Austen Henry Layard
Grandeza y esplendor, una de las metrópolis más grandes y suntuosas de la antigüedad, cuyos restos parecen penetrar en un mundo de admiración y fábula, esto llevó al considerar la ciudad de Nínive como un mito, inventado para justificar misterios teocráticos.
El Imperio Asirio es narrado en los textos sagrados de la Biblia, de manera especial en el libro de Jonás, en su odisea tratando de evadir el mandato divino, al cual finalmente tuvo que someterse acatando la voluntad de Dios. Su capital era Nínive.
Enclavada en el fértil creciente, cercana al lugar de uno de los grandes ríos, el Éufrates, que contribuyeron, junto al Tigris, a tener ese título, alusivo a la prosperidad, el lugar donde se originaron los primeros grandes asentamientos urbanos y de donde surgen los primeros grandes imperios alternando sucesivamente en hegemonías dominantes.
Entre los escombros de las ruinas dejadas, en su mayoría, como resultado de conflictos bélicos, las excavaciones arqueológicas dieron a la luz los vestigios de la antigua ciudad de Nínive, en la cercanía de Mosul y Nimrud. Era el año de 1847.
Austen Henry Layard, su descubridor, había nacido en París el 5 de Mayo de 1817, sus padres fueron Henry Peter John Layard y Marianne Austen, tenía él la doble nacionalidad, inglesa y francesa, abarcaba las actividades de la antropología, la diplomacia, la política, la arqueología, la asiriología, entre otras.
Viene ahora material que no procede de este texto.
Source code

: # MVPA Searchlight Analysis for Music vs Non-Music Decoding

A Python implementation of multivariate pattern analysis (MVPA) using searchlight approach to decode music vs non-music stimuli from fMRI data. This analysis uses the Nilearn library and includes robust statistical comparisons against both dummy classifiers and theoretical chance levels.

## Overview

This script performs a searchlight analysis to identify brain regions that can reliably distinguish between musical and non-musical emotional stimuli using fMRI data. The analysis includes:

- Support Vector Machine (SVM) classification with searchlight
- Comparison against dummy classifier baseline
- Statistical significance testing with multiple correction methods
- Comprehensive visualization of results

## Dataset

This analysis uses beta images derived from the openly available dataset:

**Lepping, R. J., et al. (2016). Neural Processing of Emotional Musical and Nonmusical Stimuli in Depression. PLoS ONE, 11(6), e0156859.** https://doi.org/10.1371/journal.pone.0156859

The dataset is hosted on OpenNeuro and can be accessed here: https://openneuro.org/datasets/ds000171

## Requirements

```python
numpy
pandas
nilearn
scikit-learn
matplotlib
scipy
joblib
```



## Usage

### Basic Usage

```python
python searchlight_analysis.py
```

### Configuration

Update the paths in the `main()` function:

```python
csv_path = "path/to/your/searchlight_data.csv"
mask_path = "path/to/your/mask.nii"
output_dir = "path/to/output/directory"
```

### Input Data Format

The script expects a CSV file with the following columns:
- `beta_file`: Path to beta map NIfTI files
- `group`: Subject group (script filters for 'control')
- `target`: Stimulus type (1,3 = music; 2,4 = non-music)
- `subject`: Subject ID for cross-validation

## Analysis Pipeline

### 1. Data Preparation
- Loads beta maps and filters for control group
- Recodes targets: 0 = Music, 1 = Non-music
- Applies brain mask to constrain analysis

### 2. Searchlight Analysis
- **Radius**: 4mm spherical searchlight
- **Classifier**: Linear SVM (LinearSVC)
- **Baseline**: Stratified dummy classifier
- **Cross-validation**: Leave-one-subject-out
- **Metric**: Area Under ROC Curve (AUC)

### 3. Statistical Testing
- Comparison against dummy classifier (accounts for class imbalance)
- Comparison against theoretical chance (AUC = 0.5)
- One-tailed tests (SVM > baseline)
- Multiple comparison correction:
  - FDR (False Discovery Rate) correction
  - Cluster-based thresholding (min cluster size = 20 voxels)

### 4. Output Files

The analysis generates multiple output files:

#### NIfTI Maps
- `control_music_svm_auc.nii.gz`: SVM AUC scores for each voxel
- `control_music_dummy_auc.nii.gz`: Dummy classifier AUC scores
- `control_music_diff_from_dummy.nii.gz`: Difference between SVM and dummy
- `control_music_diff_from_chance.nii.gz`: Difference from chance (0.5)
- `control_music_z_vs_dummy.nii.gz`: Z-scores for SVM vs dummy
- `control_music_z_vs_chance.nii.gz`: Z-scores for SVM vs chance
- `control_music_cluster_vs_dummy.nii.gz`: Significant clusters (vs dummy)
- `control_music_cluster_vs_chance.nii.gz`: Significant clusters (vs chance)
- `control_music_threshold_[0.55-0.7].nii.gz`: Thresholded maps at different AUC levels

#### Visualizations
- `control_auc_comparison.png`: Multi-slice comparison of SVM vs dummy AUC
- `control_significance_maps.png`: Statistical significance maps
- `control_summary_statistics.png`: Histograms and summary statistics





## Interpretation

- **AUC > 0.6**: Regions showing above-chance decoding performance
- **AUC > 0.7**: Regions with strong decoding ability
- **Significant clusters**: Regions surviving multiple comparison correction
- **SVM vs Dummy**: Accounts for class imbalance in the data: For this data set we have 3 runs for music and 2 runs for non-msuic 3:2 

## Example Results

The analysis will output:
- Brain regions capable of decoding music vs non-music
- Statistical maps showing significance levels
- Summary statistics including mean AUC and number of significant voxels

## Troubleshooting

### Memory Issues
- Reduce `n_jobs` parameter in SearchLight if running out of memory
En 1839 hizo a un lado su profesión para ir a una aventura a través de las tierras de Anatolia y Siria. Estando el Embajador de Inglaterra en esos lugares le encomendó misiones diplomáticas en las regiones ubicadas al noroeste de Irak, en Mosul, esto fue una motivación para interesarse en la búsqueda de las grandes ciudades de la antigüedad mencionadas en los textos sagrados.
Uno de sus logros sobresalientes, para los anales de la historia, fueron sus valiosos descubrimientos en Mesopotamia que dieron luz a la historia sobre ese lugar y los acontecimientos y personajes mencionados ahí, como el del Palacio de Senaquerib, encontrado junto al Río Tigris, que convierte estos lugares en hechos de la historia.
Estos hallazgos arqueológicos, aparte de su valioso contenido, fueron una respuesta a ciertos contenidos narrados en la Biblia, concordando de asombrosa manera sobre ciertas versiones sobre ese ancestral lugar, los cuales eran considerados como míticas invenciones.
Sobresale, entre otros, el relato de un diluvio universal, tanto en la narración bíblica, como en la sumeria del legendario Rey sumerio de Uruk, Gilgamesh.
Después de los primeros hallazgos vino una serie de descubrimientos que revelaban un mundo perdido y su legado. Uno de los más grandes fue el descubrimiento de tablillas cuneiformes de los archivos asirios.
Austen Henry Layard deja este mundo, falleciendo el 5 de julio de 1894 en Londres, dejando un legado que volvió a la vida una historia que ya parecía olvidada.